What the task asks -
The records sit below. Return every line in them that holds the word "lineplot".
※
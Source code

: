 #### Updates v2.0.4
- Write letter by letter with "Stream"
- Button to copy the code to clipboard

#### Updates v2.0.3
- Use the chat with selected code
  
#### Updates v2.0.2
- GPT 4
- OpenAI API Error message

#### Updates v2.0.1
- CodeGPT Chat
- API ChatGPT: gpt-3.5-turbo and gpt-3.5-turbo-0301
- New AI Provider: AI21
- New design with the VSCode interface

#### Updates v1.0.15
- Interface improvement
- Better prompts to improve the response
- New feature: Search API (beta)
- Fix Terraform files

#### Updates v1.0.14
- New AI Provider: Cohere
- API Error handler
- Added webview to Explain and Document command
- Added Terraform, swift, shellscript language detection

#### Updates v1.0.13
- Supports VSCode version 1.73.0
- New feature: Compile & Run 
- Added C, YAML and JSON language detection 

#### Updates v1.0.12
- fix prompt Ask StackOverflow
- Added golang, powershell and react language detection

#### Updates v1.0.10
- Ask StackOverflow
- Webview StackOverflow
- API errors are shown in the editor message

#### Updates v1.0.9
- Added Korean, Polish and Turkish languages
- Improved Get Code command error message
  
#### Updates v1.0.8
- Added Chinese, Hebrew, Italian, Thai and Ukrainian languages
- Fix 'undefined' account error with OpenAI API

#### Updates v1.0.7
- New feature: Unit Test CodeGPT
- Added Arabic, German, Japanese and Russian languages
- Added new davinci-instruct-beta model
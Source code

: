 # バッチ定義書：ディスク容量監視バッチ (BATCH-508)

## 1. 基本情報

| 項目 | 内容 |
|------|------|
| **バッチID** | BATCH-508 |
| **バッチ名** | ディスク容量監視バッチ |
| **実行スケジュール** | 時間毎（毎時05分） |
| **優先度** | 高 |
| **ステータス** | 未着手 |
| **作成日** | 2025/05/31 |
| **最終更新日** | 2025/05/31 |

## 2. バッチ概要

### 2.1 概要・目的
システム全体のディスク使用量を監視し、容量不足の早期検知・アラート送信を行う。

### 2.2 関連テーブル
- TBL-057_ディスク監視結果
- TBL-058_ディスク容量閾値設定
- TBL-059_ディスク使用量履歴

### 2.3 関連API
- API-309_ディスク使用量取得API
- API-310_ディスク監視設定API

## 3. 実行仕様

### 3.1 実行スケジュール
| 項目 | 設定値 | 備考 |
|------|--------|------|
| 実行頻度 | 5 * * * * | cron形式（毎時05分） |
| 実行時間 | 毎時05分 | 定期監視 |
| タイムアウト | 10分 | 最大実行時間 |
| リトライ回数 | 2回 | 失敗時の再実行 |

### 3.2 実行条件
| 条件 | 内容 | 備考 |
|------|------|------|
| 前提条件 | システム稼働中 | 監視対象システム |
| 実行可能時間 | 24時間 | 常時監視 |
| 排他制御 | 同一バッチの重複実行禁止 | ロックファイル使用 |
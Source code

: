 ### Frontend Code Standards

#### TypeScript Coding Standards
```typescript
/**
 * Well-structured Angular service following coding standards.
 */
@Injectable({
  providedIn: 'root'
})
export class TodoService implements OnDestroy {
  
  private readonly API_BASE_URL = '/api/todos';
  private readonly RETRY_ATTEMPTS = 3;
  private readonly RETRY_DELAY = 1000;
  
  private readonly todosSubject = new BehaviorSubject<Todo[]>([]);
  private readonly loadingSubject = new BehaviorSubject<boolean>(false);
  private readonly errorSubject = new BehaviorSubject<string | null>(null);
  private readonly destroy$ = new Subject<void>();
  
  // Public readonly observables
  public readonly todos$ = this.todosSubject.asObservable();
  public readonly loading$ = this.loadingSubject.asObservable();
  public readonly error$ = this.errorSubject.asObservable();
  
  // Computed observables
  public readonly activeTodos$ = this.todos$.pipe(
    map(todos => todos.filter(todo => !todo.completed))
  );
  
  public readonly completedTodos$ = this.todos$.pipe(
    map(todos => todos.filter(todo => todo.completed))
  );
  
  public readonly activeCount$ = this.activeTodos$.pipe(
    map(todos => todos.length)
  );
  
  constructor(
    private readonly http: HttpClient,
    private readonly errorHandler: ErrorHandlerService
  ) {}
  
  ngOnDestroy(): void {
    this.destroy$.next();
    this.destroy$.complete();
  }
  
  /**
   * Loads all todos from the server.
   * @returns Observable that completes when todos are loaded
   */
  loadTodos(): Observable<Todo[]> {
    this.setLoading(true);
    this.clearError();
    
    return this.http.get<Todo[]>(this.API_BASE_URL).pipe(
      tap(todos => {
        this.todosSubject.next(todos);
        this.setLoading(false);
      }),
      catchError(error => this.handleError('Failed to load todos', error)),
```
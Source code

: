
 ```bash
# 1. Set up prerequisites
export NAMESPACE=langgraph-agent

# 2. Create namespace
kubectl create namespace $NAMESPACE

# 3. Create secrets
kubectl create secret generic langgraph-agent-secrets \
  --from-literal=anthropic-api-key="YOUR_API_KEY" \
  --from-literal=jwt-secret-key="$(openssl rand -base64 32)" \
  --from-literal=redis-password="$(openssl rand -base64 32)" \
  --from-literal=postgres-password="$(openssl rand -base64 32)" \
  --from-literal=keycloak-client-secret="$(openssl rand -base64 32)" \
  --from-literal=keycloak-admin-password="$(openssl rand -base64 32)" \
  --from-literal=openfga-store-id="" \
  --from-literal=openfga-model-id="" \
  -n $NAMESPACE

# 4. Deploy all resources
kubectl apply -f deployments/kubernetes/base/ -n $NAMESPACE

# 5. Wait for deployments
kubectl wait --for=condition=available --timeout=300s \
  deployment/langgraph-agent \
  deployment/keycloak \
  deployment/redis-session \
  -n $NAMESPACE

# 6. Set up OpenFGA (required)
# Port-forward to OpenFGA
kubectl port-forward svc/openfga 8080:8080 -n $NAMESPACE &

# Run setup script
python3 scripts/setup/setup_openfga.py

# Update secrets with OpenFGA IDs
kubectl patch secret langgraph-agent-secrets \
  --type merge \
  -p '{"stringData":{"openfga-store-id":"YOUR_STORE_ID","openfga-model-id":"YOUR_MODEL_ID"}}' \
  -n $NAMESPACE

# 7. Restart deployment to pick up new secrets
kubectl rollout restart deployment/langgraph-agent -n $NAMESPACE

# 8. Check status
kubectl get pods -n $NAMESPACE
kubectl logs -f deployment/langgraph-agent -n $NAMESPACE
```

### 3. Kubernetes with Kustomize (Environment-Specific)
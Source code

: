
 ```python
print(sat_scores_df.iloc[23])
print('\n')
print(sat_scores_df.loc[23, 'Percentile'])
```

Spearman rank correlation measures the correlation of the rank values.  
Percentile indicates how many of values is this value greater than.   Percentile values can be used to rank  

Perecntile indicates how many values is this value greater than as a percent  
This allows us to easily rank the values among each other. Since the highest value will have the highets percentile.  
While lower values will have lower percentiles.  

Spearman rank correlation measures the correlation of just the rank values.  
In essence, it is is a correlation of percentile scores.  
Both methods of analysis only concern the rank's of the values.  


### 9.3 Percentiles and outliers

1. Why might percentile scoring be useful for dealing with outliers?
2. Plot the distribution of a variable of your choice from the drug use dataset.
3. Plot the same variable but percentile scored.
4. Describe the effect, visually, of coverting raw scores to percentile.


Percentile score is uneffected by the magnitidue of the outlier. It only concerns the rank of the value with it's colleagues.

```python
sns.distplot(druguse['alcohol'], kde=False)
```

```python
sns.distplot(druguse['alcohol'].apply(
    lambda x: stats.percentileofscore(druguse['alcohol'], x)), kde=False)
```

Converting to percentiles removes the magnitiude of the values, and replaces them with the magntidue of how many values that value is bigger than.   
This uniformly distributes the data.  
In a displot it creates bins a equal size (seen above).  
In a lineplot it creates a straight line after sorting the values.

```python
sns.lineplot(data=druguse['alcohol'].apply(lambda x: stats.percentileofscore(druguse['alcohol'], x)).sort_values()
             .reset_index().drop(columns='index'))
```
※
Reply -
In a lineplot it creates a straight line after sorting the values.
sns.lineplot(data=druguse['alcohol'].apply(lambda x: stats.percentileofscore(druguse['alcohol'], x)).sort_values()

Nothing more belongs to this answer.